Growing Chorus Questions Trump’s Mental Health

The Toronto Star reports:

There is an elephant in the election. It was tiptoed around for a full year by Republicans and Democrats and the media alike. And then, on Wednesday, Michael Bloomberg hoisted it onto the stage of the Democratic National Convention.

His plea for Hillary Clinton: “Let’s elect a sane, competent person.” The compliment barely disguised an extraordinary allegation. The billionaire former mayor of New York City was suggesting that Donald Trump is not sane himself.

Bloomberg’s remark was a sign of a quiet shift over the last month in the mainstream discussion of the Republican presidential nominee. Once unmentionable, questions about Trump’s mental health have started to bubble into respectable American forums as he has inched closer to the nuclear codes of the world’s mightiest military while behaving stranger than ever.

It’s a delicate thing to ask, but the fate of humankind is at stake.

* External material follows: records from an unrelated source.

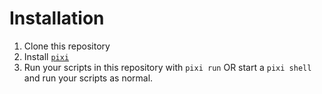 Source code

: # Installation

1. Clone this repository
2. Install [`pixi`](https://pixi.sh/latest/installation/)
3. Run your scripts in this repository with `pixi run` OR start a `pixi shell` and run your scripts as normal.
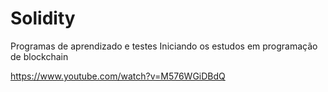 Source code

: # Solidity

Programas de aprendizado e testes
Iniciando os estudos em programação de blockchain

https://www.youtube.com/watch?v=M576WGiDBdQ
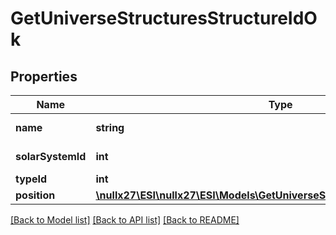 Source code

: # GetUniverseStructuresStructureIdOk

## Properties
Name | Type | Description | Notes
------------ | ------------- | ------------- | -------------
**name** | **string** | The full name of the structure | 
**solarSystemId** | **int** | solar_system_id integer | 
**typeId** | **int** | type_id integer | [optional] 
**position** | [**\nullx27\ESI\nullx27\ESI\Models\GetUniverseStructuresStructureIdPosition**](GetUniverseStructuresStructureIdPosition.md) |  | [optional] 

[[Back to Model list]](../README.md#documentation-for-models) [[Back to API list]](../README.md#documentation-for-api-endpoints) [[Back to README]](../README.md)


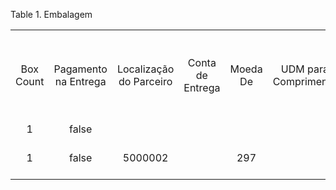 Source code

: <div id="d439837e1" class="table">

<div class="table-title">

Table 1. Embalagem

</div>

<div class="table-contents">

|           |                      |                         |                  |          |                      |               |                     |                        |                                |           |                     |                                      |                   |                                    |               |                 |                   |                   |        |                 |      |                    |                                     |        |                      |           |                                  |                          |           |            |                       |                     |                 |                                      |                                                    |             |                |                     |                    |                  |                            |             |                     |           |                |                     |                               |                                   |                       |                         |                     |                      |                    |       |                |            |                      |                     |                       |                                  |              |                      |            |             |                            |                      |             |      |         |
| :-------: | :------------------: | :---------------------: | :--------------: | :------: | :------------------: | :-----------: | :-----------------: | :--------------------: | :----------------------------: | :-------: | :-----------------: | :----------------------------------: | :---------------: | :--------------------------------: | :-----------: | :-------------: | :---------------: | :---------------: | :----: | :-------------: | :--: | :----------------: | :---------------------------------: | :----: | :------------------: | :-------: | :------------------------------: | :----------------------: | :-------: | :--------: | :-------------------: | :-----------------: | :-------------: | :----------------------------------: | :------------------------------------------------: | :---------: | :------------: | :-----------------: | :----------------: | :--------------: | :------------------------: | :---------: | :-----------------: | :-------: | :------------: | :-----------------: | :---------------------------: | :-------------------------------: | :-------------------: | :---------------------: | :-----------------: | :------------------: | :----------------: | :---: | :------------: | :--------: | :------------------: | :-----------------: | :-------------------: | :------------------------------: | :----------: | :------------------: | :--------: | :---------: | :------------------------: | :------------------: | :---------: | :--: | :-----: |
| Box Count | Pagamento na Entrega | Localização do Parceiro | Conta de Entrega | Moeda De | UDM para Comprimento | UDM para Peso | Data do Recebimento | Confirmação de Entrega | Tipo de Confirmação de Entrega | Descrição | Número do Documento | Ponto de Perigo da Classe ou Divisão | Peso do Gelo Seco | Conta de Impostos do Transportador | Peso Estimado | Termos de Frete | Despesas de Frete | Manuseio de Carga | Altura | Manter Endereço | Data | Número de Telefone | Entrega em Domicílio Tipo de Prémio | Seguro | Importância Segurada | Acessível | Manuseio/Tratamento Adicionado ? | Apenas Aviões Cargueiros | Gelo Seco | Tributável | Futuro Dia de Remessa | Materiais Perigosos | Manter No local | Ignorar Código postal não encontrado | Ignorar Código Postal que o Estado não Corresponde | Residencial | Entrega Sábado | Recolhimento Sábado | Confirmação Verbal | Rótulo Impressão | Última Hora de Acionamento | Comprimento | Remessa/Recebimento | Embalagem | Transportadora | Labels do Remetente | Acondicionamento do Remetente | Tipo de Recolhimento do Remetente | Processo do Remetente | Mensagem de Notificação | Tipo de Notificação | Processamento Online | Regra de Pagamento | Preço | Preço Unitário | Processado | Rate Inquiry Message | Informação Recebida |    Data de Entrega    | Número da Conta do Transportador | Rate Inquiry | Mensagem de Resposta | Sobretaxas | Preço Total | Informação de Rastreamento | Núm. de Rastreamento | Anular isto | Peso | Largura |
|     1     |        false         |                         |                  |          |                      |               |                     |         false          |                                |           |         100         |                                      |                   |                                    |       0       |                 |                   |                   |        |                 |      |                    |                                     |        |                      |   false   |              false               |          false           |   false   |   false    |         false         |        false        |      false      |                false                 |                       false                        |    true     |     false      |        false        |       false        |                  |                            |             |         108         |    100    |      100       |                     |                               |                                   |                       |                         |                     |                      |                    |       |                |   false    |                      |                     |                       |                                  |              |                      |            |             |                            |                      |             |      |         |
|     1     |        false         |         5000002         |                  |   297    |                      |               |                     |         false          |                                |           |       1000000       |                                      |         0         |                                    |               |                 |                   |         0         |   0    |                 |      |                    |                                     |        |          0           |   false   |              false               |          false           |   false   |   false    |         false         |        false        |      false      |                false                 |                       false                        |    false    |     false      |        false        |       false        |        N         |                            |      0      |       5000005       |  5000000  |    1000000     |                     |                               |                                   |                       |                         |                     |          N           |                    |   0   |       0        |   false    |                      |                     | 2018-02-15 00:00:00.0 |                                  |      N       |                      |     0      |      0      |                            |                      |      N      |  0   |    0    |

</div>

</div>
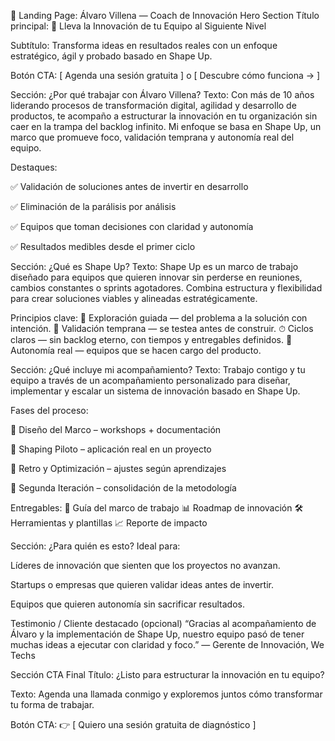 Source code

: 
🧠 Landing Page: Álvaro Villena — Coach de Innovación
Hero Section
Título principal:
🚀 Lleva la Innovación de tu Equipo al Siguiente Nivel

Subtítulo:
Transforma ideas en resultados reales con un enfoque estratégico, ágil y probado basado en Shape Up.

Botón CTA:
[ Agenda una sesión gratuita ]
o
[ Descubre cómo funciona → ]

Sección: ¿Por qué trabajar con Álvaro Villena?
Texto:
Con más de 10 años liderando procesos de transformación digital, agilidad y desarrollo de productos, te acompaño a estructurar la innovación en tu organización sin caer en la trampa del backlog infinito. Mi enfoque se basa en Shape Up, un marco que promueve foco, validación temprana y autonomía real del equipo.

Destaques:

✅ Validación de soluciones antes de invertir en desarrollo

✅ Eliminación de la parálisis por análisis

✅ Equipos que toman decisiones con claridad y autonomía

✅ Resultados medibles desde el primer ciclo

Sección: ¿Qué es Shape Up?
Texto:
Shape Up es un marco de trabajo diseñado para equipos que quieren innovar sin perderse en reuniones, cambios constantes o sprints agotadores. Combina estructura y flexibilidad para crear soluciones viables y alineadas estratégicamente.

Principios clave:
🧭 Exploración guiada — del problema a la solución con intención.
🔬 Validación temprana — se testea antes de construir.
⏱ Ciclos claros — sin backlog eterno, con tiempos y entregables definidos.
🧠 Autonomía real — equipos que se hacen cargo del producto.

Sección: ¿Qué incluye mi acompañamiento?
Texto:
Trabajo contigo y tu equipo a través de un acompañamiento personalizado para diseñar, implementar y escalar un sistema de innovación basado en Shape Up.

Fases del proceso:

🧩 Diseño del Marco – workshops + documentación

🧪 Shaping Piloto – aplicación real en un proyecto

🔄 Retro y Optimización – ajustes según aprendizajes

🚀 Segunda Iteración – consolidación de la metodología

Entregables:
📂 Guía del marco de trabajo
📊 Roadmap de innovación
🛠 Herramientas y plantillas
📈 Reporte de impacto

Sección: ¿Para quién es esto?
Ideal para:

Líderes de innovación que sienten que los proyectos no avanzan.

Startups o empresas que quieren validar ideas antes de invertir.

Equipos que quieren autonomía sin sacrificar resultados.

Testimonio / Cliente destacado (opcional)
“Gracias al acompañamiento de Álvaro y la implementación de Shape Up, nuestro equipo pasó de tener muchas ideas a ejecutar con claridad y foco.”
— Gerente de Innovación, We Techs

Sección CTA Final
Título:
¿Listo para estructurar la innovación en tu equipo?

Texto:
Agenda una llamada conmigo y exploremos juntos cómo transformar tu forma de trabajar.

Botón CTA:
👉 [ Quiero una sesión gratuita de diagnóstico ]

Is Donald Trump … OK? “We can gloss over it, laugh about it, analyze it, but Donald Trump is not a well man,” Stuart Stevens, chief strategist to Mitt Romney’s 2012 campaign, wrote last week on Twitter.

Stevens, the most prominent political figure to persistently broach the subject, conceded that he is “no doctor or psychiatrist.” But he said in an interview that the available evidence leads to two possible conclusions: either Trump has a substance abuse problem, which appears unlikely, or “there is something definitely off about him.”

The substance abuse allegation has been around for years. The above-linked story also notes that several presidents, including Lincoln, Nixon, and JFK are believed have suffered from depression or other mood-related illnesses.